Persistent rains since July in the country’s southern cocoa-growing belt, apart from fostering mold in the beans due to inadequate sunshine to dry them, also encouraged the rapid spread of the fungal black pod disease that causes pods to shrink and trees to wither. Many farms were also washed away by floods.

Insufficient Sunshine

“We kept the harvested beans under storage without the heat that good fermentation requires and the sunshine for proper drying,” Mershack Ojetola, a licensed buying agent, said by phone from the southwestern town of Modakeke, explaining why his beans recorded a high rate of mold.

Nigeria currently ranks joint fifth with neighboring Cameroon among the world’s biggest cocoa producers, with the International Cocoa Organization estimating its 2017-18 output at 240,000 tons.
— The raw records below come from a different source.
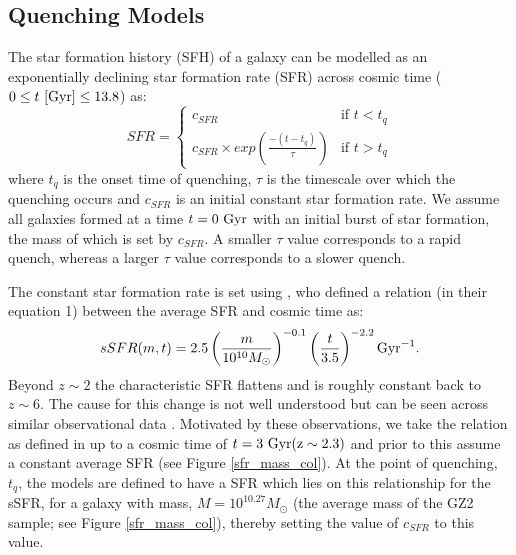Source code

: \documentclass{mn2e}
\begin{document}
\subsection{Quenching Models}
The star formation history (SFH) of a galaxy can be modelled as an exponentially declining star formation rate (SFR) across cosmic time ($0 \leq t ~\rm{[Gyr]} \leq 13.8$) as:
\begin{equation}
SFR = 
\begin{cases}
c_{SFR} & \text{if } t < t_q \\
c_{SFR} \times exp{\left( \frac{-(t-t_{q})}{\tau}\right)} & \text{if } t > t_q 
\end{cases}
\end{equation}
where $t_{q}$ is the onset time of quenching, $\tau$ is the timescale over which the quenching occurs and $c_{SFR}$ is an initial constant star formation rate. We assume all galaxies formed at a time $t=0~\rm{Gyr}$ with an initial burst of star formation, the mass of which is set by $c_{SFR}$. A smaller $\tau$ value corresponds to a rapid quench, whereas a larger $\tau$ value corresponds to a slower quench.  

The constant star formation rate is set using \citet{Peng}, who defined a relation (in their equation 1) between the average SFR and cosmic time as:
\begin{equation}
sSFR(m,t) = 2.5 \left( \frac{m}{10^{10} M_{\odot}} \right)^{-0.1} \left(\frac{t}{3.5}\right)^{-2.2} \rm{Gyr}^{-1}.
\end{equation}
Beyond $z \sim 2$ the characteristic SFR flattens and is roughly constant back to $z\sim6$. The cause for this change is not well understood but can be seen across similar observational data \citep{Peng, Gonzalez, Beth}. Motivated by these observations, we take the relation as defined in \citet{Peng} up to a cosmic time of $t=3~\rm{Gyr} (z \sim 2.3)$ and prior to this assume a constant average SFR (see Figure \ref{sfr_mass_col}). At the point of quenching, $t_{q}$, the models are defined to have a SFR which lies on this relationship for the sSFR, for a galaxy with mass, $M = 10^{10.27} M_{\odot}$ (the average mass of the GZ2 sample; see Figure \ref{sfr_mass_col}), thereby setting the value of $c_{SFR}$ to this value.
 
\end{document}
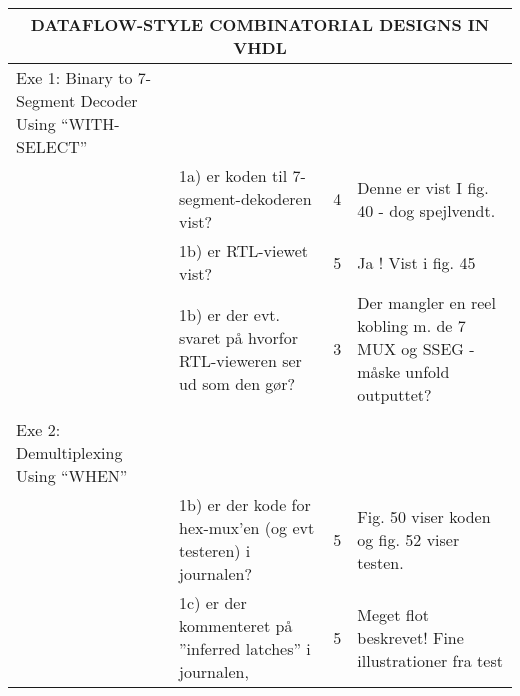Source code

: \begin{table}[h]
    \small
    \begin{tabularx}{\textwidth}{p{3.5cm}Xp{5mm}X}

        \toprule
        \multicolumn{4}{c}{DATAFLOW-STYLE COMBINATORIAL DESIGNS IN VHDL}                                                                                                                                                                        \\\midrule
        Exe 1: Binary to 7-Segment Decoder Using “WITH-SELECT” &                                                                                                &   &                                                                           \\
                                                               & 1a) er koden til 7-segment-dekoderen vist?                                                     & 4 & Denne er vist I fig. 40 - dog spejlvendt.                                 \\
                                                               & 1b) er RTL-viewet vist?                                                                        & 5 & Ja ! Vist i fig. 45                                                       \\
                                                               & 1b) er der evt. svaret på hvorfor RTL-vieweren ser ud som den gør?                             & 3 & Der mangler en reel kobling m. de 7 MUX og SSEG - måske unfold outputtet? \\
                                                               &                                                                                                &   &                                                                           \\\midrule
        Exe 2: Demultiplexing Using “WHEN”                     &                                                                                                &   &                                                                           \\
                                                               & 1b) er der kode for hex-mux’en (og evt testeren) i journalen?                                  & 5 & Fig. 50 viser koden og fig. 52 viser testen.                              \\
                                                               & 1c) er der kommenteret på ”inferred latches” i journalen,                                      & 5 & Meget flot beskrevet! Fine illustrationer fra test                        \\

\end{tabularx}
\end{table}
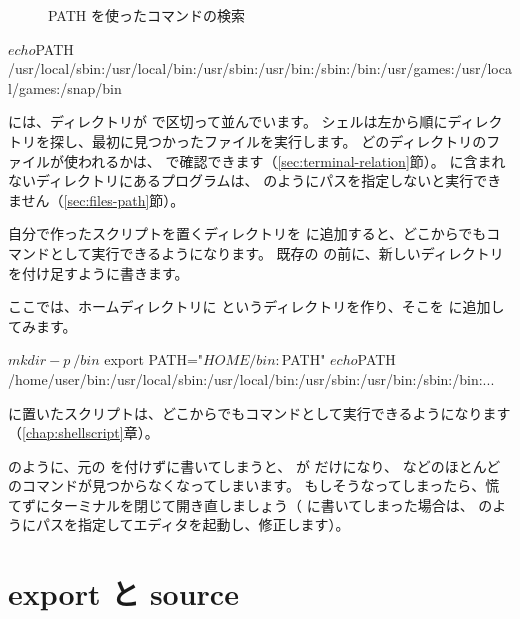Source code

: \begin{figure}[tb]
  \centering
  
  \caption{PATH を使ったコマンドの検索}
  \label{fig:env-path}
\end{figure}

\begin{terminal}
$ echo $PATH
/usr/local/sbin:/usr/local/bin:/usr/sbin:/usr/bin:/sbin:/bin:/usr/games:/usr/local/games:/snap/bin
\end{terminal}

 には、ディレクトリが \cmd{:} で区切って並んでいます。
シェルは左から順にディレクトリを探し、最初に見つかったファイルを実行します。
どのディレクトリのファイルが使われるかは、 で確認できます（\ref{sec:terminal-relation}節）。
 に含まれないディレクトリにあるプログラムは、 のようにパスを指定しないと実行できません（\ref{sec:files-path}節）。

自分で作ったスクリプトを置くディレクトリを  に追加すると、どこからでもコマンドとして実行できるようになります。
既存の  の前に、新しいディレクトリを付け足すように書きます。

ここでは、ホームディレクトリに  というディレクトリを作り、そこを  に追加してみます。

\begin{terminal}
$ mkdir -p ~/bin
$ export PATH="$HOME/bin:$PATH"
$ echo $PATH
/home/user/bin:/usr/local/sbin:/usr/local/bin:/usr/sbin:/usr/bin:/sbin:/bin:...
\end{terminal}

 に置いたスクリプトは、どこからでもコマンドとして実行できるようになります（\ref{chap:shellscript}章）。

\begin{caution}
   のように、元の  を付けずに書いてしまうと、 が  だけになり、 などのほとんどのコマンドが見つからなくなってしまいます。
  もしそうなってしまったら、慌てずにターミナルを閉じて開き直しましょう（ に書いてしまった場合は、 のようにパスを指定してエディタを起動し、修正します）。
\end{caution}

\section{export と source}
\label{sec:env-export-source}

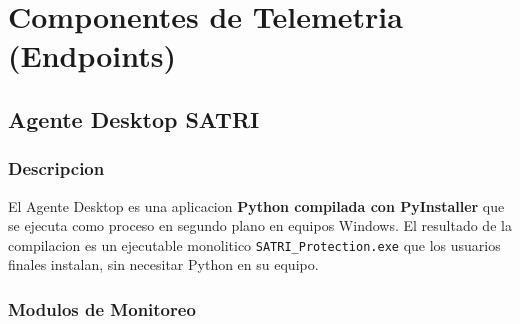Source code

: \documentclass[12pt, a4paper]{report}
\begin{document}
\chapter{Componentes de Telemetria (Endpoints)}

\section{Agente Desktop SATRI}

\subsection{Descripcion}
El Agente Desktop es una aplicacion \textbf{Python compilada con PyInstaller} que se ejecuta como proceso en segundo plano en equipos Windows. El resultado de la compilacion es un ejecutable monolitico \texttt{SATRI\_Protection.exe} que los usuarios finales instalan, sin necesitar Python en su equipo.

\subsection{Modulos de Monitoreo}
\end{document}

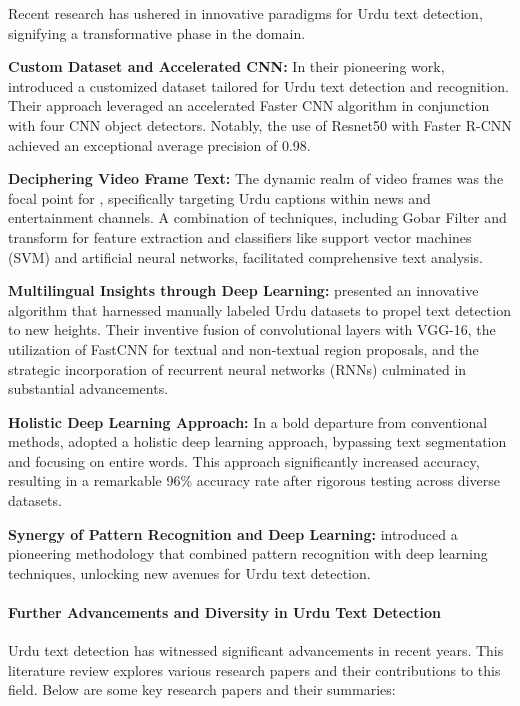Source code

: Recent research has ushered in innovative paradigms for Urdu text detection, signifying a transformative phase in the domain.

\textbf{Custom Dataset and Accelerated CNN:} In their pioneering work, \cite{fastcnn} introduced a customized dataset tailored for Urdu text detection and recognition. Their approach leveraged an accelerated Faster CNN algorithm in conjunction with four CNN object detectors. Notably, the use of Resnet50 with Faster R-CNN achieved an exceptional average precision of 0.98.

\textbf{Deciphering Video Frame Text:} The dynamic realm of video frames was the focal point for \cite{urducaption}, specifically targeting Urdu captions within news and entertainment channels. A combination of techniques, including Gobar Filter and transform for feature extraction and classifiers like support vector machines (SVM) and artificial neural networks, facilitated comprehensive text analysis.

\textbf{Multilingual Insights through Deep Learning:} \cite{conv} presented an innovative algorithm that harnessed manually labeled Urdu datasets to propel text detection to new heights. Their inventive fusion of convolutional layers with VGG-16, the utilization of FastCNN for textual and non-textual region proposals, and the strategic incorporation of recurrent neural networks (RNNs) culminated in substantial advancements.

\textbf{Holistic Deep Learning Approach:} In a bold departure from conventional methods, \cite{urdu2021} adopted a holistic deep learning approach, bypassing text segmentation and focusing on entire words. This approach significantly increased accuracy, resulting in a remarkable 96\% accuracy rate after rigorous testing across diverse datasets.

\textbf{Synergy of Pattern Recognition and Deep Learning:} \cite{manzoor2021novel} introduced a pioneering methodology that combined pattern recognition with deep learning techniques, unlocking new avenues for Urdu text detection.



\paragraph{Further Advancements and Diversity in Urdu Text Detection} \hfill \break

Urdu text detection has witnessed significant advancements in recent years. This literature review explores various research papers and their contributions to this field. Below are some key research papers and their summaries:

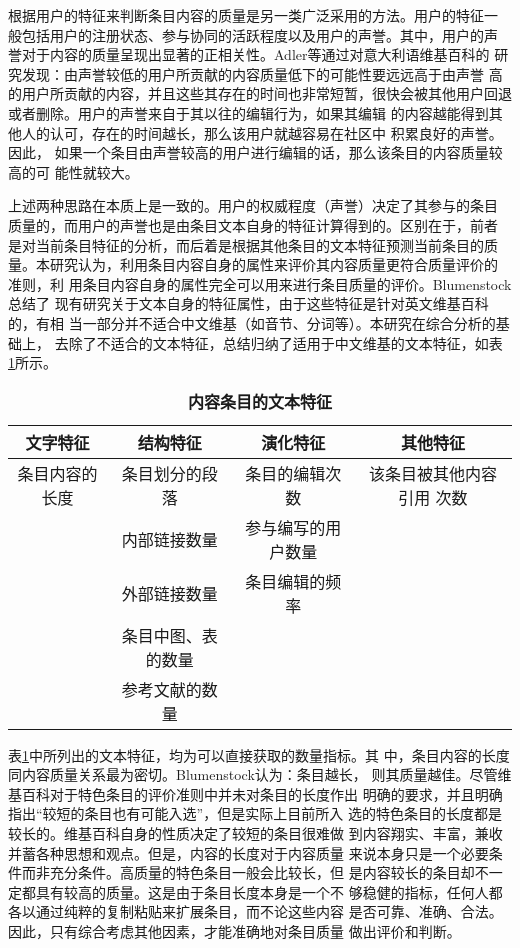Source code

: 根据用户的特征来判断条目内容的质量是另一类广泛采用的方法。用户的特征一
般包括用户的注册状态、参与协同的活跃程度以及用户的声誉。其中，用户的声
誉对于内容的质量呈现出显著的正相关性。Adler等通过对意大利语维基百科的
研究发现：由声誉较低的用户所贡献的内容质量低下的可能性要远远高于由声誉
高的用户所贡献的内容，并且这些其存在的时间也非常短暂，很快会被其他用户回退
或者删除\cite{Adler2008}。用户的声誉来自于其以往的编辑行为，如果其编辑
的内容越能得到其他人的认可，存在的时间越长，那么该用户就越容易在社区中
积累良好的声誉。因此，
如果一个条目由声誉较高的用户进行编辑的话，那么该条目的内容质量较高的可
能性就较大。

上述两种思路在本质上是一致的。用户的权威程度（声誉）决定了其参与的条目
质量的，而用户的声誉也是由条目文本自身的特征计算得到的。区别在于，前者
是对当前条目特征的分析，而后着是根据其他条目的文本特征预测当前条目的质
量。本研究认为，利用条目内容自身的属性来评价其内容质量更符合质量评价的
准则，利
用条目内容自身的属性完全可以用来进行条目质量的评价。Blumenstock总结了
现有研究关于文本自身的特征属性，由于这些特征是针对英文维基百科的，有相
当一部分并不适合中文维基（如音节、分词等）。本研究在综合分析的基础上，
去除了不适合的文本特征，总结归纳了适用于中文维基的文本特征，如表
\ref{text-feature}所示。
\begin{table}[!htb]
  \centering
\small
\caption{\small{\bf{内容条目的文本特征}}} 
 \begin{tabular}{|c|c|c|c|}
 \hline
    文字特征&结构特征&演化特征&其他特征\\\hline
    条目内容的长度&条目划分的段落&条目的编辑次数&该条目被其他内容引用
    次数\\
 &内部链接数量&参与编写的用户数量&\\
 &外部链接数量&条目编辑的频率& \\
 &条目中图、表的数量& &\\
  &参考文献的数量&& \\\hline
  \end{tabular}
  
  \label{text-feature}
\end{table}

表\ref{text-feature}中所列出的文本特征，均为可以直接获取的数量指标。其
中，条目内容的长度同内容质量关系最为密切。Blumenstock认为：条目越长，
则其质量越佳。尽管维基百科对于特色条目的评价准则中并未对条目的长度作出
明确的要求，并且明确指出“较短的条目也有可能入选”，但是实际上目前所入
选的特色条目的长度都是较长的。维基百科自身的性质决定了较短的条目很难做
到内容翔实、丰富，兼收并蓄各种思想和观点。但是，内容的长度对于内容质量
来说本身只是一个必要条件而非充分条件。高质量的特色条目一般会比较长，但
是内容较长的条目却不一定都具有较高的质量。这是由于条目长度本身是一个不
够稳健的指标，任何人都各以通过纯粹的复制粘贴来扩展条目，而不论这些内容
是否可靠、准确、合法。因此，只有综合考虑其他因素，才能准确地对条目质量
做出评价和判断。

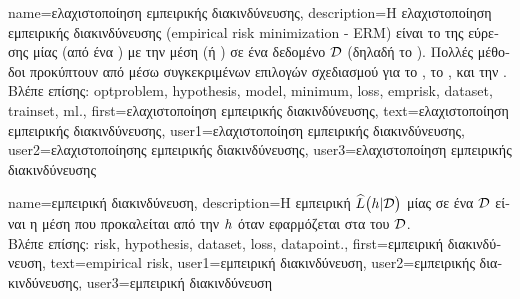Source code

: {name={\foreignlanguage{greek}{ελαχιστοποίηση εμπειρικής διακινδύνευσης}}, 
	description={\foreignlanguage{greek}{Η ελαχιστοποίηση εμπειρικής διακινδύνευσης} 
		(empirical risk minimization - ERM) \foreignlanguage{greek}{είναι το}  \foreignlanguage{greek}{της  
		εύρεσης μίας}  \foreignlanguage{greek}{(από ένα} ) \foreignlanguage{greek}{με 
		την}  \foreignlanguage{greek}{μέση}  \foreignlanguage{greek}{(ή} ) 
		\foreignlanguage{greek}{σε ένα δεδομένο}  
		$\mathcal{D}$ \foreignlanguage{greek}{(δηλαδή το} ). \foreignlanguage{greek}{Πολλές μέθοδοι} 
		 \foreignlanguage{greek}{προκύπτουν από}  \foreignlanguage{greek}{μέσω 
		συγκεκριμένων επιλογών σχεδιασμού για το} , \foreignlanguage{greek}{το} , 
		\foreignlanguage{greek}{και την}  \cite[\foreignlanguage{greek}{Κεφ.} 3]{MLBasics}.\\
		\foreignlanguage{greek}{Βλέπε επίσης:} \gls{optproblem}, \gls{hypothesis}, \gls{model}, \gls{minimum}, \gls{loss}, \gls{emprisk}, \gls{dataset}, \gls{trainset}, \gls{ml}.},
	first={\foreignlanguage{greek}{ελαχιστοποίηση εμπειρικής διακινδύνευσης}},
	text={\foreignlanguage{greek}{ελαχιστοποίηση εμπειρικής διακινδύνευσης}},
	user1={\foreignlanguage{greek}{ελαχιστοποίηση εμπειρικής διακινδύνευσης}}, %
	user2={\foreignlanguage{greek}{ελαχιστοποίησης εμπειρικής διακινδύνευσης}}, %
	user3={\foreignlanguage{greek}{ελαχι\-στο\-ποί\-ηση εμπει\-ρι\-κής διακινδύνευσης}} %
}

{name={\foreignlanguage{greek}{εμπειρική διακινδύνευση}},
  description={\foreignlanguage{greek}{Η εμπειρική}  
	$\widehat{L}\big(h|\mathcal{D}\big)$ \foreignlanguage{greek}{μίας}  \foreignlanguage{greek}{σε ένα} 
	 $\mathcal{D}$ \foreignlanguage{greek}{είναι 
	η μέση}  \foreignlanguage{greek}{που προκαλείται από την 
  	$h$ όταν εφαρμόζεται στα}  \foreignlanguage{greek}{του} $\mathcal{D}$.\\
	\foreignlanguage{greek}{Βλέπε επίσης:} \gls{risk}, \gls{hypothesis}, \gls{dataset}, \gls{loss}, \gls{datapoint}.},
  first={\foreignlanguage{greek}{εμπειρική διακινδύνευση}},
  text={empirical risk},
  user1={\foreignlanguage{greek}{εμπειρική διακινδύνευση}}, %
  user2={\foreignlanguage{greek}{εμπειρικής διακινδύνευσης}}, %
  user3={\foreignlanguage{greek}{εμπειρική διακινδύνευση}} %
}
The local cocoa association estimates that production will be little changed in the 2018-19 season due to start in October.

The West African country has two cocoa seasons comprising the smaller midcrop running from April to June, and the main crop from October to December, which accounts for about 70 percent of output. Cocoa was down 0.1 percent at $2,233 per ton as of 1:58 p.m. in London for Dec. 18 deliveries.